Von: luk
Mailand/Bozen – Der Energiekonzern Alerion Clean Power hat im ersten Quartal 2026 kräftig zugelegt. Die operativen Erlöse stiegen im Jahresvergleich um 18 Prozent auf 44 Millionen Euro, das EBITDA erhöhte sich um 27 Prozent auf 35,2 Millionen Euro. Auch die Stromproduktion fiel mit 372,2 Gigawattstunden deutlich höher aus als im Vorjahreszeitraum.
Nach Angaben des Unternehmens ist die Entwicklung vor allem auf günstigere Windverhältnisse zurückzuführen. Die Stromerzeugung auf den Anlagen des Konzerns lag damit klar über dem Wert des ersten Quartals 2025, als 315,4 Gigawattstunden produziert wurden. Der durchschnittliche Erlös je Megawattstunde blieb mit 118,3 Euro nahezu stabil.

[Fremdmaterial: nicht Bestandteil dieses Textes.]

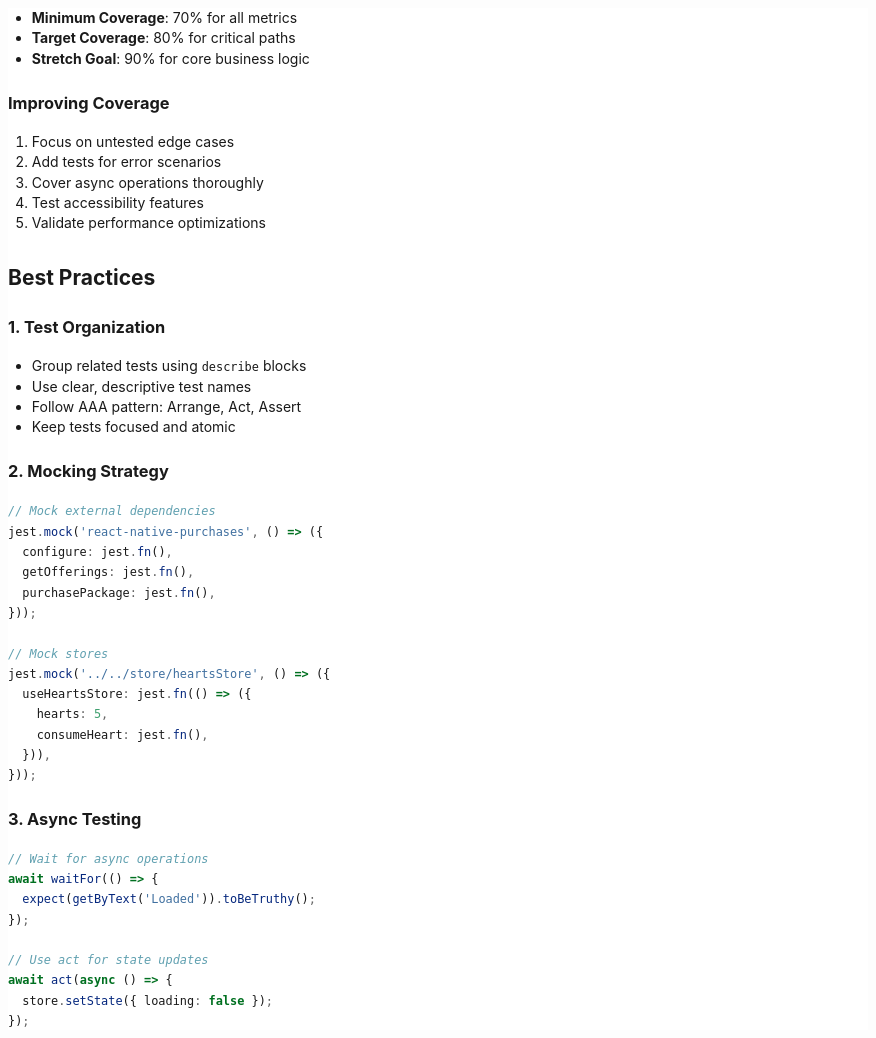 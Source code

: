- **Minimum Coverage**: 70% for all metrics
- **Target Coverage**: 80% for critical paths
- **Stretch Goal**: 90% for core business logic

### Improving Coverage

1. Focus on untested edge cases
2. Add tests for error scenarios
3. Cover async operations thoroughly
4. Test accessibility features
5. Validate performance optimizations

## Best Practices

### 1. Test Organization

- Group related tests using `describe` blocks
- Use clear, descriptive test names
- Follow AAA pattern: Arrange, Act, Assert
- Keep tests focused and atomic

### 2. Mocking Strategy

```typescript
// Mock external dependencies
jest.mock('react-native-purchases', () => ({
  configure: jest.fn(),
  getOfferings: jest.fn(),
  purchasePackage: jest.fn(),
}));

// Mock stores
jest.mock('../../store/heartsStore', () => ({
  useHeartsStore: jest.fn(() => ({
    hearts: 5,
    consumeHeart: jest.fn(),
  })),
}));
```

### 3. Async Testing

```typescript
// Wait for async operations
await waitFor(() => {
  expect(getByText('Loaded')).toBeTruthy();
});

// Use act for state updates
await act(async () => {
  store.setState({ loading: false });
});
```
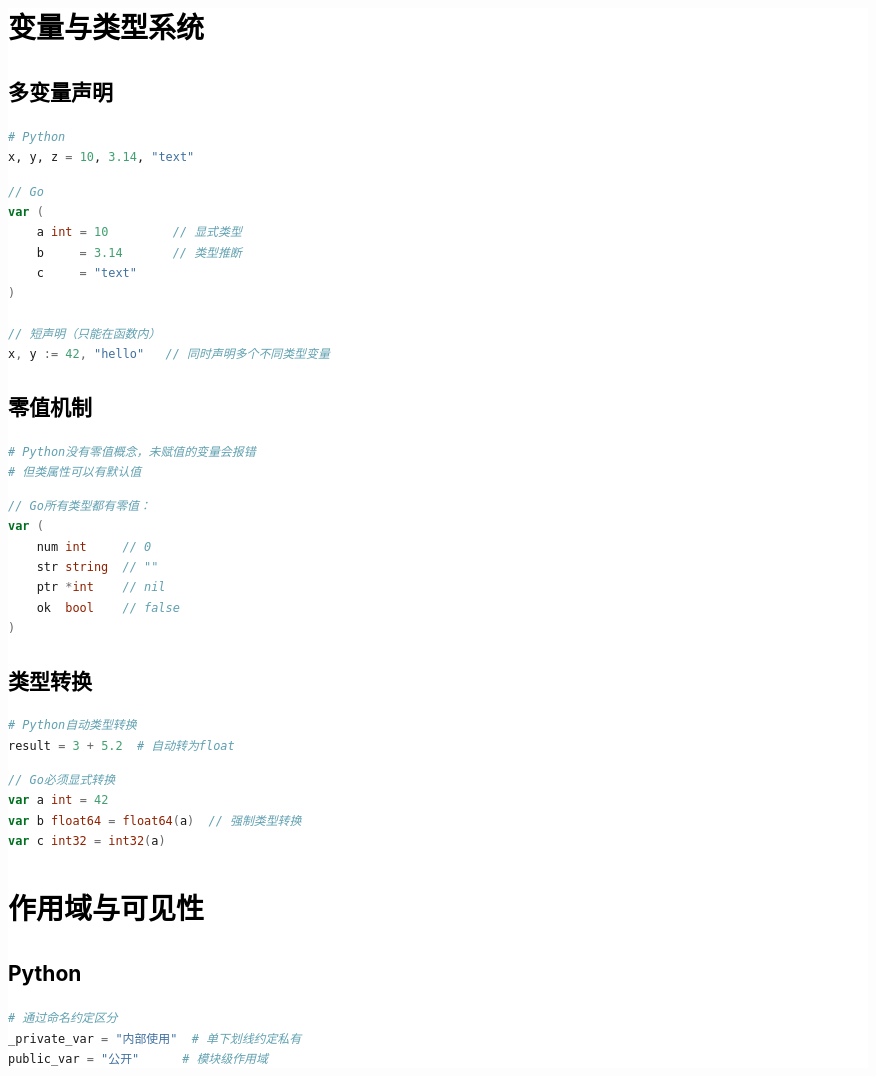 # <font style="color:rgb(0, 0, 0);"> 变量与类型系统</font>
## <font style="color:rgb(0, 0, 0);">多变量声明</font>
```python
# Python
x, y, z = 10, 3.14, "text"
```

```go
// Go
var (
    a int = 10         // 显式类型
    b     = 3.14       // 类型推断
    c     = "text"
)

// 短声明（只能在函数内）
x, y := 42, "hello"   // 同时声明多个不同类型变量
```

## <font style="color:rgb(0, 0, 0);">零值机制</font>
```python
# Python没有零值概念，未赋值的变量会报错
# 但类属性可以有默认值
```

```go
// Go所有类型都有零值：
var (
    num int     // 0
    str string  // ""
    ptr *int    // nil
    ok  bool    // false
)
```

## <font style="color:rgb(0, 0, 0);">类型转换</font>
```python
# Python自动类型转换
result = 3 + 5.2  # 自动转为float
```

```go
// Go必须显式转换
var a int = 42
var b float64 = float64(a)  // 强制类型转换
var c int32 = int32(a)
```

# <font style="color:rgb(0, 0, 0);">作用域与可见性</font>
## <font style="color:rgb(0, 0, 0);">Python</font>
```python
# 通过命名约定区分
_private_var = "内部使用"  # 单下划线约定私有
public_var = "公开"      # 模块级作用域
```
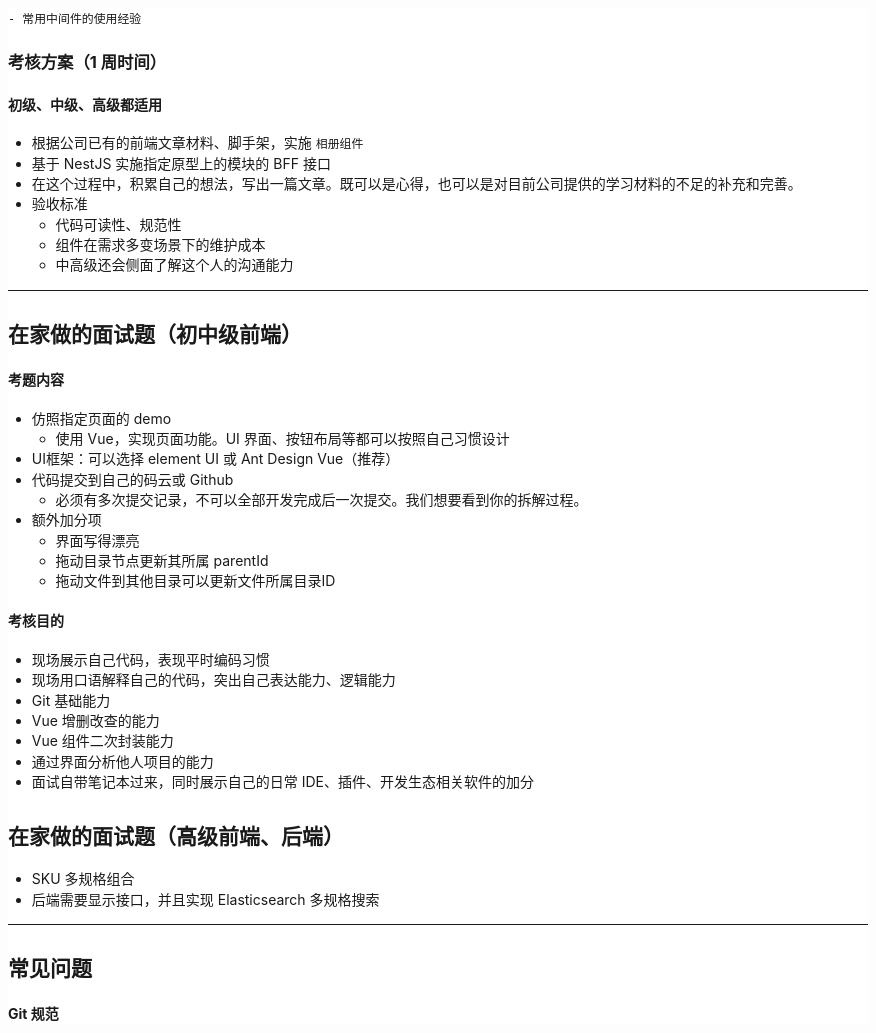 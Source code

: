     - 常用中间件的使用经验


### 考核方案（1 周时间）

#### 初级、中级、高级都适用

- 根据公司已有的前端文章材料、脚手架，实施 `相册组件`
- 基于 NestJS 实施指定原型上的模块的 BFF 接口
- 在这个过程中，积累自己的想法，写出一篇文章。既可以是心得，也可以是对目前公司提供的学习材料的不足的补充和完善。
- 验收标准
    - 代码可读性、规范性
    - 组件在需求多变场景下的维护成本
    - 中高级还会侧面了解这个人的沟通能力

-------------------------------------------------------------------

## 在家做的面试题（初中级前端）

#### 考题内容

- 仿照指定页面的 demo
	- 使用 Vue，实现页面功能。UI 界面、按钮布局等都可以按照自己习惯设计
- UI框架：可以选择 element UI 或 Ant Design Vue（推荐）
- 代码提交到自己的码云或 Github
    - 必须有多次提交记录，不可以全部开发完成后一次提交。我们想要看到你的拆解过程。
- 额外加分项
	- 界面写得漂亮
	- 拖动目录节点更新其所属 parentId
	- 拖动文件到其他目录可以更新文件所属目录ID

#### 考核目的

- 现场展示自己代码，表现平时编码习惯
- 现场用口语解释自己的代码，突出自己表达能力、逻辑能力
- Git 基础能力
- Vue 增删改查的能力
- Vue 组件二次封装能力
- 通过界面分析他人项目的能力
- 面试自带笔记本过来，同时展示自己的日常 IDE、插件、开发生态相关软件的加分


## 在家做的面试题（高级前端、后端）

- SKU 多规格组合
- 后端需要显示接口，并且实现 Elasticsearch 多规格搜索


-------------------------------------------------------------------

## 常见问题

#### Git 规范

Belastet wurde das Ergebnis von einer höheren Verschuldung. Die Finanzverschuldung stieg zum 31. März auf 648,4 Millionen Euro, nach 598,6 Millionen Euro zum Jahresende 2025. Alerion verwies auf Investitionen im Berichtszeitraum; zugleich hatte der Konzern im Vorjahr noch einen negativen Effekt aus Absicherungsgeschäften verbucht.
Das Unternehmen bezeichnete das Quartalsergebnis dennoch als klaren Beleg für die robuste operative Entwicklung des Konzerns.
Hinter dem börsennotierten Unternehmen Alerion steht ein Unternehmensverbund der Familie Gostner aus Südtirol.